Subsection 3(b)(1) directs the Secretary of the Interior to
convey to the District all right, title, and interest of the
United States in and to the Salt Lake Aqueduct.
Subsection 3(b)(2)(A) directs the Secretary of the Interior
to grant permanent easements to the District as part of the
Aqueduct's conveyance. The easements are to cover (I) the
National Forest System Land where the Aqueduct is located and
(ii) the Project's Aqueduct Division land that intersects the
parcel of non-Federal land authorized to be conveyed in section
104(a) of Public Law 107-329 (116 Stat. 2816).
Subsection 3(b)(2)(B) provides that these easements are to
be conveyed for the use, operation, maintenance, repair,
improvement, or replacement of the Salt Lake Aqueduct by the
District.
Subsection 3(b)(2)(c) prohibits the Federal Government from
carrying out activities on the lands covered by the easements
that materially interfere with the use, operation, maintenance,
repair, improvement or replacement of the Salt Lake Aqueduct by
the District.
Subsection 3(b)(2)(D) provides that the easements'
boundaries are to be determined by the Secretary, in
consultation with the District.
Subsection 3(b)(2)(E) directs the Secretary of the
Interior, on conveying the easement described in subparagraph
(A)(i), to revoke any public land orders withdrawing National
Forest System land for the Project's Aqueduct Division. Such
action shall be subject to both the governing easement and the
terms and conditions of the Transfer Title Agreement.
Subsection 3(b)(2)(F) directs the Secretary of the Interior
to transfer administrative jurisdiction over the land covered
by the easement described in subparagraph (A)(ii) to the
Secretary of Agriculture. The Secretary of Agriculture is
directed to administer this transferred land as an
administrative site.
Subsection 3(b)(2)(G) directs the Secretary of Agriculture
to administer the conveyed easements in accordance with the
provisions of the Federal Land Policy and Management Act of
1976.
Subsection 3(c) sets forth the formula for determining the
payment owed by both the Association and the District to the
Secretary of the Interior for the respective Provo River
Project conveyances. The formula requires payment of the net
present value of any remaining debt obligation, as well as the
net present value of any historical revenues that would have
been paid to the Federal Government. The formula further allows
a deduction for reimbursements described in the Title Transfer
Agreement.
Subsection 3(d) directs both the Association and the
District to pay to the Secretary of the Interior the following
additional costs: (1) necessary and reasonable administrative
and real estate transfer costs associated with the conveyances;
and (2) one-half of any necessary and reasonable costs
associated with certain applicable environmental and historical
preservation laws. These additional costs shall be paid in
accordance with the Title Transfer Agreement.

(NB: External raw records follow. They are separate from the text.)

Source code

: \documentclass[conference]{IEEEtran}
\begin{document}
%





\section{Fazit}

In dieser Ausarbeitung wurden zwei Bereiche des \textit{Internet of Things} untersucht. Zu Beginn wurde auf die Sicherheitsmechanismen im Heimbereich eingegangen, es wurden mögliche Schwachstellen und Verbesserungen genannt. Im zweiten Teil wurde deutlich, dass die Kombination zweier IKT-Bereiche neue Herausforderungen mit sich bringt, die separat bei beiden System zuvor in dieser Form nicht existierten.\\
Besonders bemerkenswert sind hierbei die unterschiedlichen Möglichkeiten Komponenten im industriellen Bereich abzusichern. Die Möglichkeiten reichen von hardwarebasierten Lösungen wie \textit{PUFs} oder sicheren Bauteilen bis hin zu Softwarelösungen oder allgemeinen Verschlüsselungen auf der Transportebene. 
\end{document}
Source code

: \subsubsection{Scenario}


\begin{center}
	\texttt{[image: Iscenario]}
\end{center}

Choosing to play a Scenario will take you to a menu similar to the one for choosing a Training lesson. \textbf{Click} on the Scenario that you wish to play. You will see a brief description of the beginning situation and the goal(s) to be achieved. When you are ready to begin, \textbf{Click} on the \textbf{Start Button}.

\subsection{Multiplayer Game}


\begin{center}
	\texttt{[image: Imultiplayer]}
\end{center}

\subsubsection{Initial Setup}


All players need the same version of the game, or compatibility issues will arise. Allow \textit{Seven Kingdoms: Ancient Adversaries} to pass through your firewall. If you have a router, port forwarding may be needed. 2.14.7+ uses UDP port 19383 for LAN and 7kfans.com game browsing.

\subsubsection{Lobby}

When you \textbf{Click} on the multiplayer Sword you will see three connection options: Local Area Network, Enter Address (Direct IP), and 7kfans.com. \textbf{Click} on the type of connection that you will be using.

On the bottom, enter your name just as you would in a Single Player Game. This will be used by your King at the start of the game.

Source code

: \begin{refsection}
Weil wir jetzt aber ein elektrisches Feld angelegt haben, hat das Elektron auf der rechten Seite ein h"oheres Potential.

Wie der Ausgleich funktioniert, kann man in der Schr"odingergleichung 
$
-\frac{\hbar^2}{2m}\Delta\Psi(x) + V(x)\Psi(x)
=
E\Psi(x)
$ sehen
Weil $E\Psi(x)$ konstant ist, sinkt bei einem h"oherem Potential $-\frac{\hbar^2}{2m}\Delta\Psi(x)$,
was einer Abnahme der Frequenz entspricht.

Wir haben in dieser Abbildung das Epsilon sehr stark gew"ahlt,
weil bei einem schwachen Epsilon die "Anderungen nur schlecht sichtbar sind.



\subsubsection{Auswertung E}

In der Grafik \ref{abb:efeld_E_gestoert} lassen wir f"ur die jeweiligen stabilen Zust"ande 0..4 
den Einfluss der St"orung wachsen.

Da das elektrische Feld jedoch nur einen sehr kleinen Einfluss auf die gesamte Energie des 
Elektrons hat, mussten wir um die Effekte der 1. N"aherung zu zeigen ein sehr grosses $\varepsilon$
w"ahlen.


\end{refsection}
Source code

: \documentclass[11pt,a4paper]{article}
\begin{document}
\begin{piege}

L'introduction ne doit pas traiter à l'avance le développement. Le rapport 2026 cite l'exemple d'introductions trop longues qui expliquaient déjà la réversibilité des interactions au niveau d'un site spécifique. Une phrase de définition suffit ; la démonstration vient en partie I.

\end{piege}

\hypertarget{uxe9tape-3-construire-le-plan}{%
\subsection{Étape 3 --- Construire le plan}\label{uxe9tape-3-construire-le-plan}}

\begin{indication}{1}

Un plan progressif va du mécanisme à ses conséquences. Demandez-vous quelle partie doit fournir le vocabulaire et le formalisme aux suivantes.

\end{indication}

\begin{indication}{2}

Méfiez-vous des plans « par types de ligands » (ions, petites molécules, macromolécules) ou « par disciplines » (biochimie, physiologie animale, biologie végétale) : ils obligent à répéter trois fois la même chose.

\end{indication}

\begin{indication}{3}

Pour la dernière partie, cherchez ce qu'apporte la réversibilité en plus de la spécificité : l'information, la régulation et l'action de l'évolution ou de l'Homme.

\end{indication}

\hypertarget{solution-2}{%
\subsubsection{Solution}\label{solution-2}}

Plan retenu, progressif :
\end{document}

Subsection 3(e) directs the Secretary of the Interior to
comply with certain environmental laws and any other law
applicable to the land and facilities prior to the conveyance
of such land and facilities. The Subsection also confirms that
the obligations pursuant to both the National Environmental
Policy Act and the Endangered Species Act are in no way altered
or modified by S. 1876.
Section 4 confirms that all existing contracts covering
parts of the Provo River Project not conveyed by S. 1876 are
not in any way impaired. Section 4(a) covers the existing Deer
Creek Division Construction Contract and section 4(b) covers
the existing Provo River Project and Jordan Aqueduct System
Contracts.
Subsection 4(c) confirms that those entities with existing
contractual capacity rights to either the Provo Reservoir Canal
or Salt Lake Aqueduct may use those rights to transport CUP
water on behalf of itself or others. Such use is not subject to
additional charge, and further approval from the Secretary is
not required. However, such use is limited in that (1) the use
must be expressly authorized by the entity responsible for the
operation and maintenance of the CUP water facility and (2) the
transport of CUP water through the Provo River Project
facilities must not materially impair the existing
environmental commitment for the Bonneville Unit or require the
release of additional CUP water to meet those environmental
commitments.
Subsection 4(d) authorizes any modifications to the
applicable repayment contracts that are necessary as a result
of the conveyances.
Subsection 4(e) provides that S. 1876 does not impair any
existing contract, including subscription contracts, regarding
the conveyance of water via the Provo Reservoir Canal.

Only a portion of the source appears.